Karen & Rich of Grin, Grimace & Squeak sell their fabulous masks around the world. Here they tell us how they use Etsy to build their business – and how they landed their dream order for a wedding party in India.
What does your business do?
We design and make masquerade masks and accessories. Around a third of our business these days comes from custom orders, most of which are for weddings. While classic styles and themes are still popular for weddings, it’s been interesting to watch the increase in popularity of more personal choices for couples which reflect their individual tastes.
When did you start?
We started online in September 2009 after a year or so of design and researching the business side of self employment.
Why did you choose this particular business?
We have very different and complimentary skills – I’m an artist and Rich apprenticed as an armourer so something in costume design seemed the obvious choice. I’d made a small mask for myself for a party which had gone down well so we decided to take the enamelled wire I had left over and see what we could do with it. We haven’t looked back since.
How did you get started?
Our business really started when we discovered Etsy. We’d been sending out pictures by e-mail to various shops and blogs but had no online portfolio or place for people to buy. An alternative wedding blog we admired featured Etsy sellers quite heavily so we decided to check out what we thought at the time was some obscure American thing.
We weren’t sure how our products would be received on there but at just 20 cents for a three month listing (currently around 13 pence) with no other fees unless we sold something, it was too good a bargain not to try. We thought we’d just park some of our work there for people to browse while we built our own site but it’s still a big part of our business. Most of our sales come from the USA, followed by Australia. UK sales are picking up as it gets better known over here. It’s how we were found by a very special customer who gave us our biggest ever order (more on that later).
One of the best things about Etsy from the point of a new seller is the community.

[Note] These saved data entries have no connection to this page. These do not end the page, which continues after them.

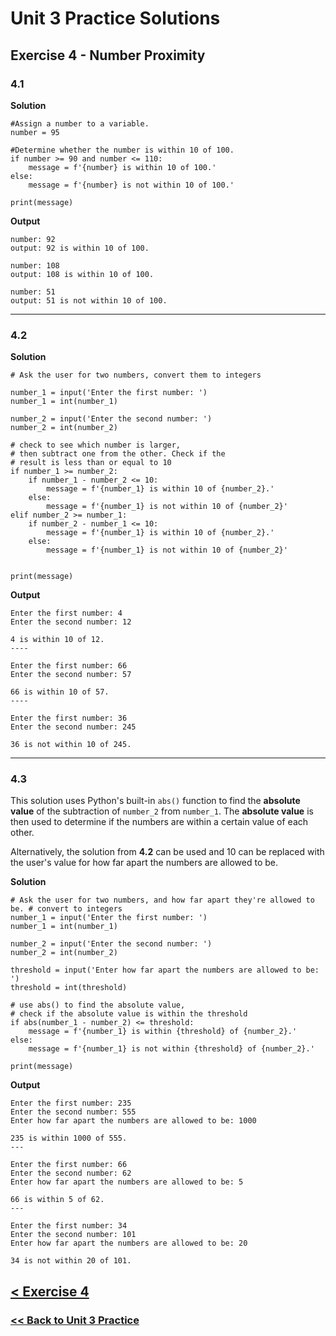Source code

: # Unit 3 Practice Solutions

## Exercise 4 - Number Proximity

### **4.1**

**Solution**

    #Assign a number to a variable.
    number = 95

    #Determine whether the number is within 10 of 100.
    if number >= 90 and number <= 110:
        message = f'{number} is within 10 of 100.'
    else:
        message = f'{number} is not within 10 of 100.'

    print(message)

**Output**

    number: 92
    output: 92 is within 10 of 100.

    number: 108
    output: 108 is within 10 of 100.

    number: 51
    output: 51 is not within 10 of 100.

---

### **4.2**

**Solution**

    # Ask the user for two numbers, convert them to integers

    number_1 = input('Enter the first number: ')
    number_1 = int(number_1)

    number_2 = input('Enter the second number: ')
    number_2 = int(number_2)

    # check to see which number is larger,
    # then subtract one from the other. Check if the
    # result is less than or equal to 10
    if number_1 >= number_2:
        if number_1 - number_2 <= 10:
            message = f'{number_1} is within 10 of {number_2}.'
        else:
            message = f'{number_1} is not within 10 of {number_2}'
    elif number_2 >= number_1:
        if number_2 - number_1 <= 10:
            message = f'{number_1} is within 10 of {number_2}.'
        else:
            message = f'{number_1} is not within 10 of {number_2}'


    print(message)

**Output**

    Enter the first number: 4
    Enter the second number: 12

    4 is within 10 of 12.
    ----

    Enter the first number: 66
    Enter the second number: 57

    66 is within 10 of 57.
    ----

    Enter the first number: 36
    Enter the second number: 245

    36 is not within 10 of 245.

---

### **4.3**

This solution uses Python's built-in `abs()` function to find the **absolute value** of the subtraction of `number_2` from `number_1`. The **absolute value** is then used to determine if the numbers are within a certain value of each other.

Alternatively, the solution from **4.2** can be used and 10 can be replaced with the user's value for how far apart the numbers are allowed to be.

**Solution**

    # Ask the user for two numbers, and how far apart they're allowed to be. # convert to integers
    number_1 = input('Enter the first number: ')
    number_1 = int(number_1)

    number_2 = input('Enter the second number: ')
    number_2 = int(number_2)

    threshold = input('Enter how far apart the numbers are allowed to be: ')
    threshold = int(threshold)

    # use abs() to find the absolute value,
    # check if the absolute value is within the threshold
    if abs(number_1 - number_2) <= threshold:
        message = f'{number_1} is within {threshold} of {number_2}.'
    else:
        message = f'{number_1} is not within {threshold} of {number_2}.'

    print(message)

**Output**

    Enter the first number: 235
    Enter the second number: 555
    Enter how far apart the numbers are allowed to be: 1000

    235 is within 1000 of 555.
    ---

    Enter the first number: 66
    Enter the second number: 62
    Enter how far apart the numbers are allowed to be: 5

    66 is within 5 of 62.
    ---

    Enter the first number: 34
    Enter the second number: 101
    Enter how far apart the numbers are allowed to be: 20

    34 is not within 20 of 101.

## [< Exercise 4](../exercise_4.md)

### [<< Back to Unit 3 Practice](/practice/unit_3/)
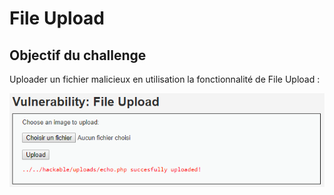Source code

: # File Upload

## Objectif du challenge

Uploader un fichier malicieux en utilisation la fonctionnalité de File Upload :

![](../../../../.gitbook/assets/dda6ca0d46af060803593830fc5474ae.png)

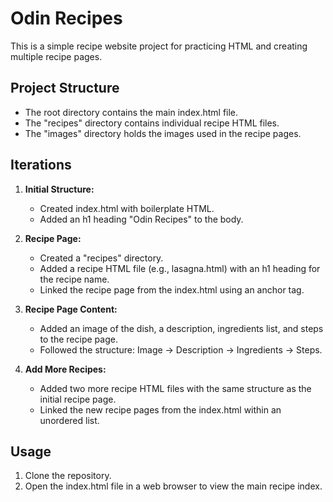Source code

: # Odin Recipes

This is a simple recipe website project for practicing HTML and creating multiple recipe pages.

## Project Structure

- The root directory contains the main index.html file.
- The "recipes" directory contains individual recipe HTML files.
- The "images" directory holds the images used in the recipe pages.

## Iterations

1. **Initial Structure:**
   - Created index.html with boilerplate HTML.
   - Added an h1 heading "Odin Recipes" to the body.

2. **Recipe Page:**
   - Created a "recipes" directory.
   - Added a recipe HTML file (e.g., lasagna.html) with an h1 heading for the recipe name.
   - Linked the recipe page from the index.html using an anchor tag.

3. **Recipe Page Content:**
   - Added an image of the dish, a description, ingredients list, and steps to the recipe page.
   - Followed the structure: Image -> Description -> Ingredients -> Steps.

4. **Add More Recipes:**
   - Added two more recipe HTML files with the same structure as the initial recipe page.
   - Linked the new recipe pages from the index.html within an unordered list.

## Usage

1. Clone the repository.
2. Open the index.html file in a web browser to view the main recipe index.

We learned so much in our first year about the ins and outs of selling online from pricing to marketing and the deeper mysteries of SEO. We’re part of a number of teams on there who have been so incredibly supportive and we’re now delighted to be in a position to help others on their way up. Everything that we worked on to make our Etsy shop a success applies equally to any other outlet so it’s been invaluable as a place for us to experiment and grow.

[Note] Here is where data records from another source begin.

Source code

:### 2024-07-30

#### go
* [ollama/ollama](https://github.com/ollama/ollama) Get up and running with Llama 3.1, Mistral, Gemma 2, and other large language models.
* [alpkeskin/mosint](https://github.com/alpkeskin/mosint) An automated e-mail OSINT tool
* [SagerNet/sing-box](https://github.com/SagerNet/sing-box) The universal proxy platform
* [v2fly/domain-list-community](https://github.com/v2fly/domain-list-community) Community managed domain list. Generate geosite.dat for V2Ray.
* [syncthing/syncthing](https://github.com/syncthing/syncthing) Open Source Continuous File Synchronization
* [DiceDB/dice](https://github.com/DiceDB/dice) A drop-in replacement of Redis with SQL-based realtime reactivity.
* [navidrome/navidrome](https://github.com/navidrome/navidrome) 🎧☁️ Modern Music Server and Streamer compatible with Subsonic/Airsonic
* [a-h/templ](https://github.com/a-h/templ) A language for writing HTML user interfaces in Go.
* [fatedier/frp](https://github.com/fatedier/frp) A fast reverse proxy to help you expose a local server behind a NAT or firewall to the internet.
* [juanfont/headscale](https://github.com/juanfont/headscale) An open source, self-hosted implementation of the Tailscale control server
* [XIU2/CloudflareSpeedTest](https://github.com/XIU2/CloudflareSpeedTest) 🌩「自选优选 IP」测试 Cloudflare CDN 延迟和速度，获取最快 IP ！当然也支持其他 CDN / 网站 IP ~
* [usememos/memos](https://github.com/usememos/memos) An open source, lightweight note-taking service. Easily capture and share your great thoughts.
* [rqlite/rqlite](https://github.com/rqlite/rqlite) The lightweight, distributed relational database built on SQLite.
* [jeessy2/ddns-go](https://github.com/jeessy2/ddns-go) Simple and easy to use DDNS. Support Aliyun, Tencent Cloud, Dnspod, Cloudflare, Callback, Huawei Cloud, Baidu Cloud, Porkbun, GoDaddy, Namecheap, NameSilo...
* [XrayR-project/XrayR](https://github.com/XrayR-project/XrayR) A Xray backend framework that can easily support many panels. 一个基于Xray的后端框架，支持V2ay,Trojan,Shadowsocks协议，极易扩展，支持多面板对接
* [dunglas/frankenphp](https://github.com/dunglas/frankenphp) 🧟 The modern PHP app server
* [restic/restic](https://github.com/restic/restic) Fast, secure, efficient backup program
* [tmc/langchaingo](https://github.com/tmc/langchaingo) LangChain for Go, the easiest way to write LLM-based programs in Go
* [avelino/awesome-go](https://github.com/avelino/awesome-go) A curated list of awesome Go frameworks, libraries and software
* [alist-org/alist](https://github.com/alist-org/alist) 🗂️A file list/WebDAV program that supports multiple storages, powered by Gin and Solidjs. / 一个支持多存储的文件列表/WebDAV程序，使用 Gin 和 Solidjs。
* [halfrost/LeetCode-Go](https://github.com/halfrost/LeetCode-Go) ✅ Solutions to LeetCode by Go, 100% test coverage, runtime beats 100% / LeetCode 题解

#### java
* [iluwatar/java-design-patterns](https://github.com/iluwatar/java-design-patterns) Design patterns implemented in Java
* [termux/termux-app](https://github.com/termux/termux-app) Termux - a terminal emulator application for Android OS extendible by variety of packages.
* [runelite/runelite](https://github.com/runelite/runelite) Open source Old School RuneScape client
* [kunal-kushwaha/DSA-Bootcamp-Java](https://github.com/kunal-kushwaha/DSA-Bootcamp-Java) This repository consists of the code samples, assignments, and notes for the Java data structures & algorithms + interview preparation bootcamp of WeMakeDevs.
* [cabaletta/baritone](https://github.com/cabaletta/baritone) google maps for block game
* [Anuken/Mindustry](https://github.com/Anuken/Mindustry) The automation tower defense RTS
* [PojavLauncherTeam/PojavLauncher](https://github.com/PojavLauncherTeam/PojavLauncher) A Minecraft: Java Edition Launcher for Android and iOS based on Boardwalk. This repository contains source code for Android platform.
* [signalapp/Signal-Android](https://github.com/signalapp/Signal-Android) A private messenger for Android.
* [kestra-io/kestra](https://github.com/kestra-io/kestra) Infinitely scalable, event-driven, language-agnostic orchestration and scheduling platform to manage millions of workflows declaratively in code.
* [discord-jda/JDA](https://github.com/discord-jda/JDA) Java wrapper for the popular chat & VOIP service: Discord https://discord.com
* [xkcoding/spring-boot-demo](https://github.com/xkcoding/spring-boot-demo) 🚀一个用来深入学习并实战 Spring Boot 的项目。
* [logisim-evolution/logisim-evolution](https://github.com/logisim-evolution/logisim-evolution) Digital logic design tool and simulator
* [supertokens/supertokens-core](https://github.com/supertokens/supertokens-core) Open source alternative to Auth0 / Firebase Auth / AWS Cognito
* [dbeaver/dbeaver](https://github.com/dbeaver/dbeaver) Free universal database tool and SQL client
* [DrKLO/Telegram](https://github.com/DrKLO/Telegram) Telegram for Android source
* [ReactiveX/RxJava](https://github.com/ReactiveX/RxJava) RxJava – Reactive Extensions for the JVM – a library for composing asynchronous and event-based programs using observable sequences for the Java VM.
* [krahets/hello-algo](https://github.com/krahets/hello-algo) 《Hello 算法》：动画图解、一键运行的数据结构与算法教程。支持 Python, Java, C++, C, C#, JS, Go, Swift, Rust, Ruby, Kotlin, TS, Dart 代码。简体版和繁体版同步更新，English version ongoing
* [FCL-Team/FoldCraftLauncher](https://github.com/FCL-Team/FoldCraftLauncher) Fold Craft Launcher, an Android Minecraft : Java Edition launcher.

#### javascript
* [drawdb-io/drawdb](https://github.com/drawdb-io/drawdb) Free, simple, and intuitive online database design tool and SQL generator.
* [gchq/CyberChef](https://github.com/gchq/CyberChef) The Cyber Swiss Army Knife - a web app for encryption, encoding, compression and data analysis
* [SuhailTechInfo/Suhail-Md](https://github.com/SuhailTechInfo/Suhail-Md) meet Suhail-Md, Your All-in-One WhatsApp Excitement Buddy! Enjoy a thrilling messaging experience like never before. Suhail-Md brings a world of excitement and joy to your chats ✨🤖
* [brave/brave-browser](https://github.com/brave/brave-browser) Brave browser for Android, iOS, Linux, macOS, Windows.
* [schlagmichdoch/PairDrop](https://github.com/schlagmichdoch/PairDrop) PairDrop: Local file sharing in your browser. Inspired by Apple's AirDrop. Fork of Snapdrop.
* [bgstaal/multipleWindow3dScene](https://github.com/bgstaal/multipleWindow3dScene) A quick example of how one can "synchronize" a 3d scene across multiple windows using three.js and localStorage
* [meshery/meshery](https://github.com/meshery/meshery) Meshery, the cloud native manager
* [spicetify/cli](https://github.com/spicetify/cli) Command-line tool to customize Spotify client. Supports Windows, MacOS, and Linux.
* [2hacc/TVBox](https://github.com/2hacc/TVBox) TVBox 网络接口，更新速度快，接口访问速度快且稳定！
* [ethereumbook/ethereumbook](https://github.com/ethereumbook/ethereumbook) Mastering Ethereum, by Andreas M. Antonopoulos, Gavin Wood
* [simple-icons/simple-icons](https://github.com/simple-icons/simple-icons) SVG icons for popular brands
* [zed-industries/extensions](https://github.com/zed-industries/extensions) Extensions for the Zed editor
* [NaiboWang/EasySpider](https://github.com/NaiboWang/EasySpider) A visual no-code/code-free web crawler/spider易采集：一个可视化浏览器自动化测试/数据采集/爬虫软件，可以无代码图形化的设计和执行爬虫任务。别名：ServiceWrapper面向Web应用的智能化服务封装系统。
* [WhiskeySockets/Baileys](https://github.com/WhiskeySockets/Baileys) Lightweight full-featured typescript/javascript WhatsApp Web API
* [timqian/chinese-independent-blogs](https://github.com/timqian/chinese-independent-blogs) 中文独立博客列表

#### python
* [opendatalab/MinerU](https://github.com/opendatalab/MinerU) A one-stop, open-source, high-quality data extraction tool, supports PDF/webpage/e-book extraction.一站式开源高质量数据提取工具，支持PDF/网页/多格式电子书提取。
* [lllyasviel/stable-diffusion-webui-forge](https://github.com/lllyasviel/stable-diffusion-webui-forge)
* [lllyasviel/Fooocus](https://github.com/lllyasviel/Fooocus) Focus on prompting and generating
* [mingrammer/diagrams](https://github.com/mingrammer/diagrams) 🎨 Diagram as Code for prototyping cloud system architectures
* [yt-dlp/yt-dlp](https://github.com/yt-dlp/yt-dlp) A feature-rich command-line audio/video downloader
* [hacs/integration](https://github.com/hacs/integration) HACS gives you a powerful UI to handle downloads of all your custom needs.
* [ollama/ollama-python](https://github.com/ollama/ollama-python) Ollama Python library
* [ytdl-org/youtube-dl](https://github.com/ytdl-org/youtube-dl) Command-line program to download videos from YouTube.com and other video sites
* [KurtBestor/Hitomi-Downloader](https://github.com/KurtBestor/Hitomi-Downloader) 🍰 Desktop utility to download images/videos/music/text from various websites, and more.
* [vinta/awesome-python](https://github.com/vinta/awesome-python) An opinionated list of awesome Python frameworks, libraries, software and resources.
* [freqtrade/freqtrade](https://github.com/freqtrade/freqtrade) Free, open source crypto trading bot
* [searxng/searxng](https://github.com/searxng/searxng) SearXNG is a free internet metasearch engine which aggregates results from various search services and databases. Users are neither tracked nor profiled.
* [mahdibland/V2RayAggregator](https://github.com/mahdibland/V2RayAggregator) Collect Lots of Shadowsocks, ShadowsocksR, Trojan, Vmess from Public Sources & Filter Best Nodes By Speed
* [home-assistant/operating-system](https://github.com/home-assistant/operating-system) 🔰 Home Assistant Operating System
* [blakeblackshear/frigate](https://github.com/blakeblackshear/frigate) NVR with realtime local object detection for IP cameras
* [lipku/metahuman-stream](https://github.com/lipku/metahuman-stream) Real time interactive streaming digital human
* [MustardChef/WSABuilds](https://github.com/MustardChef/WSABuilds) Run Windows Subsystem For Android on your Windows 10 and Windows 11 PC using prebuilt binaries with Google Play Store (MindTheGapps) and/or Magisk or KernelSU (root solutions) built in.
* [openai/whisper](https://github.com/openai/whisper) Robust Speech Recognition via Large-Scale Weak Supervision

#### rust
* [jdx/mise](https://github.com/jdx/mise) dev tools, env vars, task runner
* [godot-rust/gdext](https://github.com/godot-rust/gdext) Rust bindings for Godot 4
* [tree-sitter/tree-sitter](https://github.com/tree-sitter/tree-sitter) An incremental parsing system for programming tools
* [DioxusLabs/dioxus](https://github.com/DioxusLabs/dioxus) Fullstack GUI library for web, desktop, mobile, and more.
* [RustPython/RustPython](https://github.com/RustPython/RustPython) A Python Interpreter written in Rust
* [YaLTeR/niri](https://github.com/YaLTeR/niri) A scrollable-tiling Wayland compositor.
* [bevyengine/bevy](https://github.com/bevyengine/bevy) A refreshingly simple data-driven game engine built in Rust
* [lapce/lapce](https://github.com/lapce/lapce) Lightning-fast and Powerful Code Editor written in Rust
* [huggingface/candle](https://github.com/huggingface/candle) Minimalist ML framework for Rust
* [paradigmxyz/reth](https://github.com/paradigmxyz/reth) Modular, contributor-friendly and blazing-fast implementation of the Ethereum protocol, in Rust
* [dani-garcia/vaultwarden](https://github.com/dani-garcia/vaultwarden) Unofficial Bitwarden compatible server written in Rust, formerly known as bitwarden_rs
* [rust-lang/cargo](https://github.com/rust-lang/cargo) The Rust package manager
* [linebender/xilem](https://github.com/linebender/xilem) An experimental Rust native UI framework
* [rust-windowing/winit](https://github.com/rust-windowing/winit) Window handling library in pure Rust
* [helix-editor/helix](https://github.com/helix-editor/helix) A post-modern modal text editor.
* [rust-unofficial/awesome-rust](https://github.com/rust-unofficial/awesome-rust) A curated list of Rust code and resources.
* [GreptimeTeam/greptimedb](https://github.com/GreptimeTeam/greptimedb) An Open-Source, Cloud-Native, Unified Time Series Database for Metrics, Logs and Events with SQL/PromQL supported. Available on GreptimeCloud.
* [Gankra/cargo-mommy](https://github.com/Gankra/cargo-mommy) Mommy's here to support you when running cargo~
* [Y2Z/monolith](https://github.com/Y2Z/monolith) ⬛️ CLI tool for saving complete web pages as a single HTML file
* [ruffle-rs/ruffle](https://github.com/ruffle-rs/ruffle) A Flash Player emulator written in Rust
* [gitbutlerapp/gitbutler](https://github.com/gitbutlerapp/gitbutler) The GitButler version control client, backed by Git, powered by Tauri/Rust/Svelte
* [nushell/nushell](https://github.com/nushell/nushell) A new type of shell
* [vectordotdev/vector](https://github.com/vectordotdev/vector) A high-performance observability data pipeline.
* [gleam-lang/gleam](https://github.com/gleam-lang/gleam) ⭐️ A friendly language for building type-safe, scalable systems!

Many of our customers on there are new buyers and have simply found us by searching for products on Etsy so it’s important to keep up with how their search terms work, as well as providing interest in terms of new designs so people who already follow you stick with you.
If you’re new to selling online we think it’s an ideal place to start as the framework is already there for you along with an audience that’s looking to buy unique and unusual pieces.
Can you describe a typical working day?
We sell mostly online so our day starts with checking our e-mails and various online platforms while the coffee is brewing. Because working from home means there is always some job staring at you from the corner of the room, we try and get out for walks as often as possible. There is a small beach just over the road from us so if we have paperwork to do, we may take that down to what has become our outdoor ‘office’ – even if you’re still working, it’s amazing how having open sky above you clears the mind.
What’s been your best moment so far?
We’d always joked that one day, someone would commission us to kit out their entire wedding party – then it happened ! We are halfway through an order for 72 masks for a themed party to be held on an island in India. We’ve done an elephant and a bengal tiger for the couple then it’s a mix of peacocks, leopards, monkeys and cobras for the guests. We’ve been promised photos of the event which we’re incredibly excited about. When the enquiry came in, we couldn’t quite believe it..
And the worst?
The worst thing about self employment is the periods of quiet. Asides from the financial burden, when you’ve produced new work, taken your best pictures and posted them everywhere you can think of but still nobody is buying, you start to doubt yourself. It always comes around again though and now we’re more established, we manage our time better and take the opportunity to work on aspects of the business we need to catch up on such as our UK website.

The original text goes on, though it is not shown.